> _GIVEN DATA_

▬▬▬▬▬▬▬▬▬▬

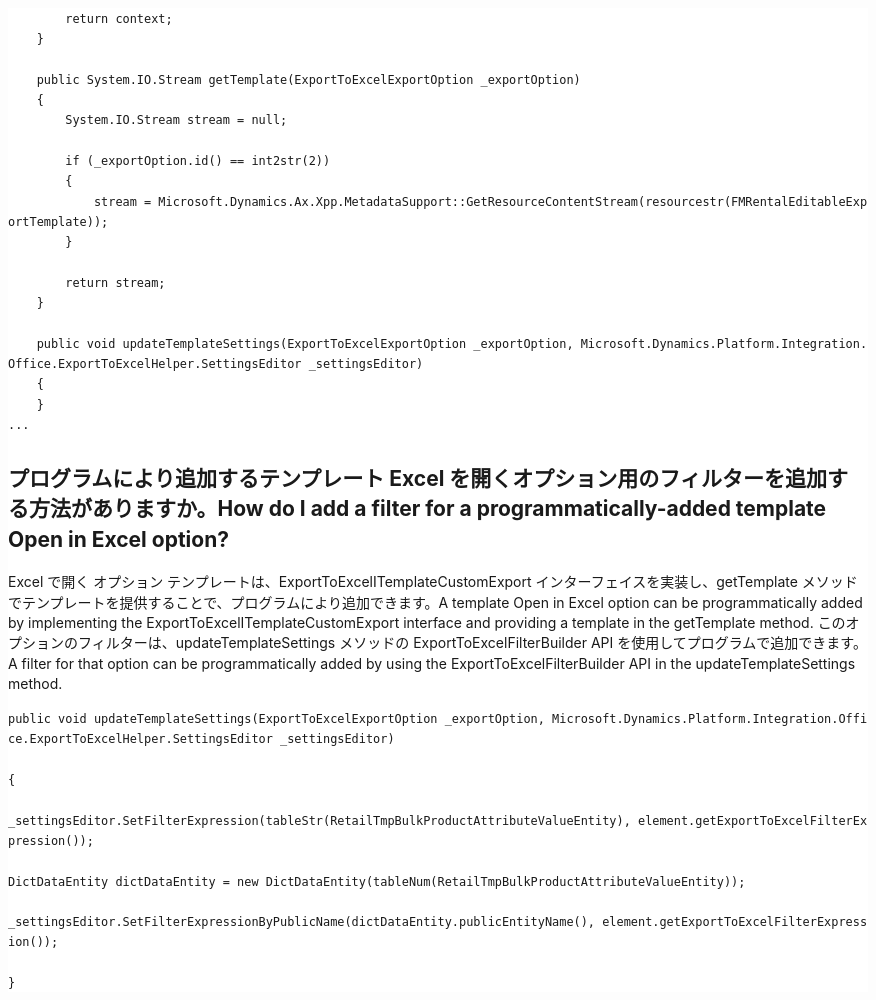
 ```xpp
        return context;
    }

    public System.IO.Stream getTemplate(ExportToExcelExportOption _exportOption)
    {
        System.IO.Stream stream = null;

        if (_exportOption.id() == int2str(2))
        {
            stream = Microsoft.Dynamics.Ax.Xpp.MetadataSupport::GetResourceContentStream(resourcestr(FMRentalEditableExportTemplate));
        }

        return stream;
    }

    public void updateTemplateSettings(ExportToExcelExportOption _exportOption, Microsoft.Dynamics.Platform.Integration.Office.ExportToExcelHelper.SettingsEditor _settingsEditor)
    {
    }
...
```

## <a name="how-do-i-add-a-filter-for-a-programmatically-added-template-open-in-excel-option"></a><span data-ttu-id="59f2c-220">プログラムにより追加するテンプレート Excel を開くオプション用のフィルターを追加する方法がありますか。</span><span class="sxs-lookup"><span data-stu-id="59f2c-220">How do I add a filter for a programmatically-added template Open in Excel option?</span></span>

<span data-ttu-id="59f2c-221">Excel で開く オプション テンプレートは、ExportToExcelITemplateCustomExport インターフェイスを実装し、getTemplate メソッドでテンプレートを提供することで、プログラムにより追加できます。</span><span class="sxs-lookup"><span data-stu-id="59f2c-221">A template Open in Excel option can be programmatically added by implementing the ExportToExcelITemplateCustomExport interface and providing a template in the getTemplate method.</span></span> <span data-ttu-id="59f2c-222">このオプションのフィルターは、updateTemplateSettings メソッドの ExportToExcelFilterBuilder API を使用してプログラムで追加できます。</span><span class="sxs-lookup"><span data-stu-id="59f2c-222">A filter for that option can be programmatically added by using the ExportToExcelFilterBuilder API in the updateTemplateSettings method.</span></span>

```xpp
public void updateTemplateSettings(ExportToExcelExportOption _exportOption, Microsoft.Dynamics.Platform.Integration.Office.ExportToExcelHelper.SettingsEditor _settingsEditor)

{

_settingsEditor.SetFilterExpression(tableStr(RetailTmpBulkProductAttributeValueEntity), element.getExportToExcelFilterExpression());

DictDataEntity dictDataEntity = new DictDataEntity(tableNum(RetailTmpBulkProductAttributeValueEntity));

_settingsEditor.SetFilterExpressionByPublicName(dictDataEntity.publicEntityName(), element.getExportToExcelFilterExpression());

}
```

▬▬▬▬▬▬▬▬▬▬

> _INSTRUCTIONS FOR THE TASK_
Return the records above exactly, without the pictures.

> _RESULT OF THE EXERCISE_
 ```xpp
        return context;
    }

    public System.IO.Stream getTemplate(ExportToExcelExportOption _exportOption)
    {
        System.IO.Stream stream = null;

        if (_exportOption.id() == int2str(2))
        {
            stream = Microsoft.Dynamics.Ax.Xpp.MetadataSupport::GetResourceContentStream(resourcestr(FMRentalEditableExportTemplate));
        }

        return stream;
    }

    public void updateTemplateSettings(ExportToExcelExportOption _exportOption, Microsoft.Dynamics.Platform.Integration.Office.ExportToExcelHelper.SettingsEditor _settingsEditor)
    {
    }
...
```

## <a name="how-do-i-add-a-filter-for-a-programmatically-added-template-open-in-excel-option"></a><span data-ttu-id="59f2c-220">プログラムにより追加するテンプレート Excel を開くオプション用のフィルターを追加する方法がありますか。</span><span class="sxs-lookup"><span data-stu-id="59f2c-220">How do I add a filter for a programmatically-added template Open in Excel option?</span></span>

<span data-ttu-id="59f2c-221">Excel で開く オプション テンプレートは、ExportToExcelITemplateCustomExport インターフェイスを実装し、getTemplate メソッドでテンプレートを提供することで、プログラムにより追加できます。</span><span class="sxs-lookup"><span data-stu-id="59f2c-221">A template Open in Excel option can be programmatically added by implementing the ExportToExcelITemplateCustomExport interface and providing a template in the getTemplate method.</span></span> <span data-ttu-id="59f2c-222">このオプションのフィルターは、updateTemplateSettings メソッドの ExportToExcelFilterBuilder API を使用してプログラムで追加できます。</span><span class="sxs-lookup"><span data-stu-id="59f2c-222">A filter for that option can be programmatically added by using the ExportToExcelFilterBuilder API in the updateTemplateSettings method.</span></span>

```xpp
public void updateTemplateSettings(ExportToExcelExportOption _exportOption, Microsoft.Dynamics.Platform.Integration.Office.ExportToExcelHelper.SettingsEditor _settingsEditor)

{

_settingsEditor.SetFilterExpression(tableStr(RetailTmpBulkProductAttributeValueEntity), element.getExportToExcelFilterExpression());

DictDataEntity dictDataEntity = new DictDataEntity(tableNum(RetailTmpBulkProductAttributeValueEntity));

_settingsEditor.SetFilterExpressionByPublicName(dictDataEntity.publicEntityName(), element.getExportToExcelFilterExpression());

}
```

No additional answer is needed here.